= BRIEF =
Reproduce each record exactly, but exclude every picture.

*** Opening of SUPPLIED INFORMATION ***

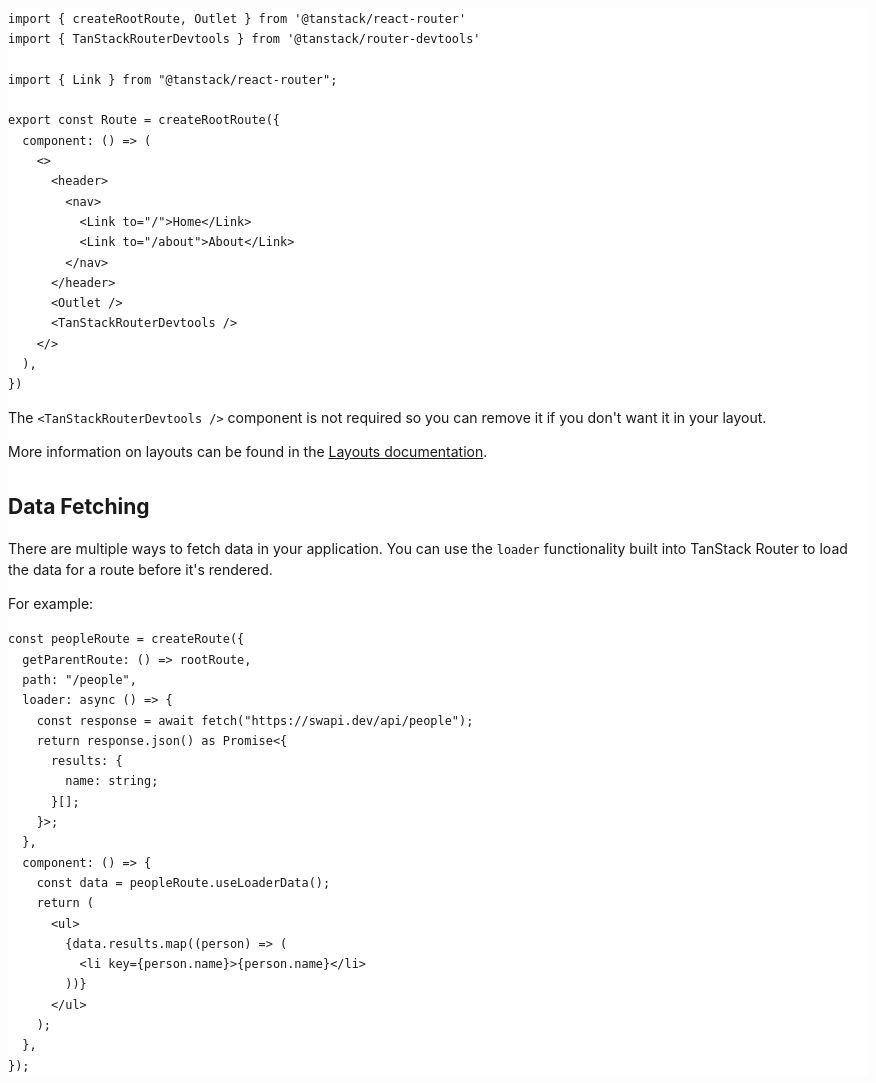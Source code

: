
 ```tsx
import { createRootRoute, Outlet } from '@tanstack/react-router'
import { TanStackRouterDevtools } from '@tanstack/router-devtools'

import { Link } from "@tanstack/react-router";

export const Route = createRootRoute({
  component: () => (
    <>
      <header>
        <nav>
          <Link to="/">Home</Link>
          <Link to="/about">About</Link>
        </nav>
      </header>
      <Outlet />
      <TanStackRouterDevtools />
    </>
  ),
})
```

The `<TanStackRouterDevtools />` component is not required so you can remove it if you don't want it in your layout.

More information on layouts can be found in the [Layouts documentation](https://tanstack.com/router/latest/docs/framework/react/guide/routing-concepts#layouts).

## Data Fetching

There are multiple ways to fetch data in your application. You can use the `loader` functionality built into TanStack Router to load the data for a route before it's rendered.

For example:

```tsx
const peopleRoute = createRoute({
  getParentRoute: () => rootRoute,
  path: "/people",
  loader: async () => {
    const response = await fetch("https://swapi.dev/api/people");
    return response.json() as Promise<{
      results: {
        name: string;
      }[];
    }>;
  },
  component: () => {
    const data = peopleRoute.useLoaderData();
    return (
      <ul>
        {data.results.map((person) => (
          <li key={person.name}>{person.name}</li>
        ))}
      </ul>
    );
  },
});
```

*** Close of SUPPLIED INFORMATION ***

= REPLY =
Source code

:
 ```tsx
import { createRootRoute, Outlet } from '@tanstack/react-router'
import { TanStackRouterDevtools } from '@tanstack/router-devtools'

import { Link } from "@tanstack/react-router";

export const Route = createRootRoute({
  component: () => (
    <>
      <header>
        <nav>
          <Link to="/">Home</Link>
          <Link to="/about">About</Link>
        </nav>
      </header>
      <Outlet />
      <TanStackRouterDevtools />
    </>
  ),
})
```

The `<TanStackRouterDevtools />` component is not required so you can remove it if you don't want it in your layout.

More information on layouts can be found in the [Layouts documentation](https://tanstack.com/router/latest/docs/framework/react/guide/routing-concepts#layouts).

## Data Fetching

There are multiple ways to fetch data in your application. You can use the `loader` functionality built into TanStack Router to load the data for a route before it's rendered.

For example:

```tsx
const peopleRoute = createRoute({
  getParentRoute: () => rootRoute,
  path: "/people",
  loader: async () => {
    const response = await fetch("https://swapi.dev/api/people");
    return response.json() as Promise<{
      results: {
        name: string;
      }[];
    }>;
  },
  component: () => {
    const data = peopleRoute.useLoaderData();
    return (
      <ul>
        {data.results.map((person) => (
          <li key={person.name}>{person.name}</li>
        ))}
      </ul>
    );
  },
});
```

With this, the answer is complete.